Basic Introduction
All there is to know about the world of OpenCL. You will:
- get lectures about the basics of OpenCL,
- recognise which code can best be translated into OpenCL-code,
- learn how to think in parallel – which is different than thinking in threads,
- get an overview of different GPGPU programming languages, and see the advantages of all.
This module can be given at any level.
Market overview for investors
For 10 years the market has been stable, but gets disrupted fast by GPGPU, smartphones and its chain-reaction. You will get an overview who to watch and why. Lots of stats, lots of insights, one you cannot miss when investing in hi-tech companies worldwide.
Introduction to OpenCL programming: host-side
This is mostly a lab-session and you will learn how to integrate kernels in your favourite programming-language: C, C++, Java, Python, Clyther and more. All solutions will be compared to the long official initialisation of OpenCL-software.
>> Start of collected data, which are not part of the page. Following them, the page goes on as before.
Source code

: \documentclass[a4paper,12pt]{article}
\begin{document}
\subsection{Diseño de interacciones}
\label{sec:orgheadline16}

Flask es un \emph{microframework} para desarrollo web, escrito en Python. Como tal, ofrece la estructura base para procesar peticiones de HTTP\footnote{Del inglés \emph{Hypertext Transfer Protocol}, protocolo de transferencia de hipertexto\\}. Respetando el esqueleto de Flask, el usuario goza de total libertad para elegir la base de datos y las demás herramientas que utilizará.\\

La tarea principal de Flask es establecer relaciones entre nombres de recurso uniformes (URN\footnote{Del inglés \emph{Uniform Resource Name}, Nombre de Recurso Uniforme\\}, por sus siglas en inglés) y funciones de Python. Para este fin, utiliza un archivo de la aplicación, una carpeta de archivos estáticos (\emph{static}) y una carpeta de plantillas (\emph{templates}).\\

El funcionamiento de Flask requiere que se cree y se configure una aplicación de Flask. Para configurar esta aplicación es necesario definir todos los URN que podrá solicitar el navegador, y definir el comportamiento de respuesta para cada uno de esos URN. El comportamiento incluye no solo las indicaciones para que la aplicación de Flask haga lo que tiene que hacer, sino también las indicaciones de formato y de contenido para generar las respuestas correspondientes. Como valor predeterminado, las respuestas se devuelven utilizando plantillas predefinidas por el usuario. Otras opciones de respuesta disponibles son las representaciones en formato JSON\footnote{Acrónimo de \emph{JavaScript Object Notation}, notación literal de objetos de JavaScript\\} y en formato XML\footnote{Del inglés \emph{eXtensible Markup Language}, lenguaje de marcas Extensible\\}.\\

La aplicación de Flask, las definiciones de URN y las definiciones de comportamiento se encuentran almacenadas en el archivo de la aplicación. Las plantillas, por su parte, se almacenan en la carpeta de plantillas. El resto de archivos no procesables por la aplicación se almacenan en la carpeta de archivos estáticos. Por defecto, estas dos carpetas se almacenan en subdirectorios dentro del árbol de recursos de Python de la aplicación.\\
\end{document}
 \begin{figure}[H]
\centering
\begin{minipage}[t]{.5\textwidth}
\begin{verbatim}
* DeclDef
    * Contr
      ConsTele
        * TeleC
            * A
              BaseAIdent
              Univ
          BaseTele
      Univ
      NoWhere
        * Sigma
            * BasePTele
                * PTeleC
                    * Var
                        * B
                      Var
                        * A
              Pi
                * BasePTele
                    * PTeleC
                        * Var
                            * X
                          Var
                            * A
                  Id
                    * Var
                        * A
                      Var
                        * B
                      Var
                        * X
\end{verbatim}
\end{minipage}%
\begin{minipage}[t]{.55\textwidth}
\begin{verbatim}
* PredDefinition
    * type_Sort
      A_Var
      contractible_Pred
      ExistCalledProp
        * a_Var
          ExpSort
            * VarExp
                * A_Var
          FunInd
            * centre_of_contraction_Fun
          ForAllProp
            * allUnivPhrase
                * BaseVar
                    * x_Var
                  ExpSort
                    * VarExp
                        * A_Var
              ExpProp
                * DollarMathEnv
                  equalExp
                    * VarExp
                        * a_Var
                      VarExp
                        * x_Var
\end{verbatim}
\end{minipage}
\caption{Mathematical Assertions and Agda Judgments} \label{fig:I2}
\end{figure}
Also caching kernels are described.
Introduction to OpenCL programming: kernels
This is mostly a lab-session and you will learn the basics of kernel-programming for chosen platforms: NVidia, Intel, AMD (Fusion&GPU), IBM POWER, Sony PS3 and ARM. This is excluding architecture specific optimisations, but you will learn by example for existing solutions.
Integrating into existing software
While porting to OpenCL is a much requested option, actually embedding the code into your software is somewhat more difficult. Say you found the calculation bottle-neck in your software, does the rest of your software can handle the extra speed? This is partly a round-table conversation with the system-architects to find the best solutions. Time to extend needed domain-knowledge is included.
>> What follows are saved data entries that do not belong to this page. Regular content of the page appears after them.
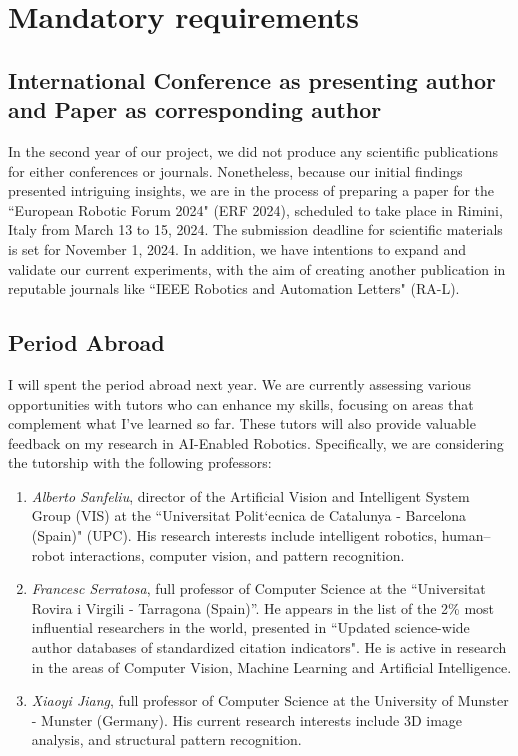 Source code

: \section{Mandatory requirements}

\subsection{International Conference as presenting author and Paper as corresponding author}
In the second year of our project, we did not produce any scientific publications for either conferences or journals. Nonetheless, because our initial findings presented intriguing insights, we are in the process of preparing a paper for the ``European Robotic Forum 2024" (ERF 2024), scheduled to take place in Rimini, Italy from March 13 to 15, 2024. The submission deadline for scientific materials is set for November 1, 2024.
In addition, we have intentions to expand and validate our current experiments, with the aim of creating another publication in reputable journals like ``IEEE Robotics and Automation Letters" (RA-L).

\subsection{Period Abroad}
I will spent the period abroad next year. We are currently assessing various opportunities with tutors who can enhance my skills, focusing on areas that complement what I've learned so far. These tutors will also provide valuable feedback on my research in AI-Enabled Robotics. Specifically, we are considering the tutorship with the following professors:
\begin{enumerate}
    \item \textit{Alberto Sanfeliu}, director of the Artificial Vision and Intelligent System Group (VIS) at the ``Universitat Polit`ecnica de Catalunya - Barcelona (Spain)" (UPC).  His research interests include intelligent robotics, human–robot interactions, computer vision, and pattern recognition.
    \item \textit{Francesc Serratosa}, full professor of Computer Science at the ``Universitat Rovira i Virgili - Tarragona (Spain)''. He appears in the list of the 2\% most influential researchers in the world, presented in ``Updated science-wide author databases of standardized citation indicators". He is active in research in the areas of Computer Vision, Machine Learning and Artificial Intelligence.
    \item \textit{Xiaoyi Jiang}, full professor of Computer Science at the University of Munster - Munster (Germany). His current research interests include 3D image analysis, and structural pattern recognition.
\end{enumerate} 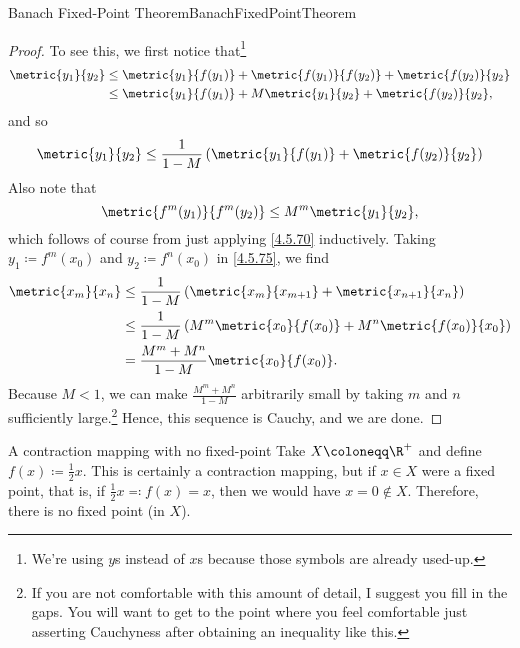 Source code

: \begin{thm}{Banach Fixed-Point Theorem}{BanachFixedPointTheorem}
\begin{proof}
To see this, we first notice that\footnote{We're using $y$s instead of $x$s because those symbols are already used-up.}
\begin{equation*}
\begin{split}
\metric{y_1}{y_2} & \leq \metric{y_1}{f(y_1)}+\metric{f(y_1)}{f(y_2)}+\metric{f(y_2)}{y_2} \\
& \leq \metric{y_1}{f(y_1)}+M\metric{y_1}{y_2}+\metric{f(y_2)}{y_2},
\end{split}
\end{equation*}
and so
\begin{equation}\label{4.5.75}
\metric{y_1}{y_2}\leq \frac{1}{1-M}\left( \metric{y_1}{f(y_1)}+\metric{f(y_2)}{y_2}\right) 
\end{equation}
Also note that
\begin{equation}
\metric{f^m(y_1)}{f^m(y_2)}\leq M^m\metric{y_1}{y_2},
\end{equation}
which follows of course from just applying \eqref{4.5.70} inductively.  Taking $y_1\coloneqq f^m(x_0)$ and $y_2\coloneqq f^n(x_0)$ in \eqref{4.5.75}, we find
\begin{equation*}
\begin{split}
\metric{x_m}{x_n} & \leq \frac{1}{1-M}\left( \metric{x_m}{x_{m+1}}+\metric{x_{n+1}}{x_n}\right) \\
& \leq \frac{1}{1-M}\left( M^m\metric{x_0}{f(x_0)}+M^n\metric{f(x_0)}{x_0}\right) \\
& =\frac{M^m+M^n}{1-M}\metric{x_0}{f(x_0)}.
\end{split}
\end{equation*}
Because $M<1$, we can make $\frac{M^m+M^n}{1-M}$ arbitrarily small by taking $m$ and $n$ sufficiently large.\footnote{If you are not comfortable with this amount of detail, I suggest you fill in the gaps.  You will want to get to the point where you feel comfortable just asserting Cauchyness after obtaining an inequality like this.}  Hence, this sequence is Cauchy, and we are done.
\end{proof}
\end{thm}
\begin{exm}{A contraction mapping with no fixed-point}{}
Take $X\coloneqq \R ^+$ and define $f(x)\coloneqq \frac{1}{2}x$.  This is certainly a contraction mapping, but if $x\in X$ were a fixed point, that is, if $\frac{1}{2}x\eqqcolon f(x)=x$, then we would have $x=0\notin X$.  Therefore, there is no fixed point (in $X$).
\end{exm}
Optimising Kernels (CPUs and GPUs)
Why is it that one kernel can be a few times slower on the other brand of GPU? Most books are about optimisations for GPUs, while the CPU can be sped up a lot using its SSE and AVX extensions. First part is theory, second part is lab-sessions using two ways to tackle the problem.
From CUDA to OpenCL
CUDA is a great programming language, but it currently works on NVIDIA-hardware only. The choice is to leave out people who have Intel- and AMD-hardware or to port your CUDA-software. If you want to port, then you can learn how in one day. Nice to combine with an optimisation-module.
Upcoming modules
The following modules have not completely been finished, but can be ordered. The exact release-dates will be announced on this page, Facebook, the newsletter and Twitter.
Developing for ARM
The end of the year you can learn how to program OpenCL for Android. Also a comparison is made with RenderScript and CUDA-for-Tegra.
Optimising for Embedded GPUs
As there is less transfer-time for embedded GPUs (AMD Fusion and some new Intel processors), new possibilities arrive. But these GPUs are not as powerful as their big brothers. An answer to the question when to use hte embedded GPU, the dedicated GPU or CPU.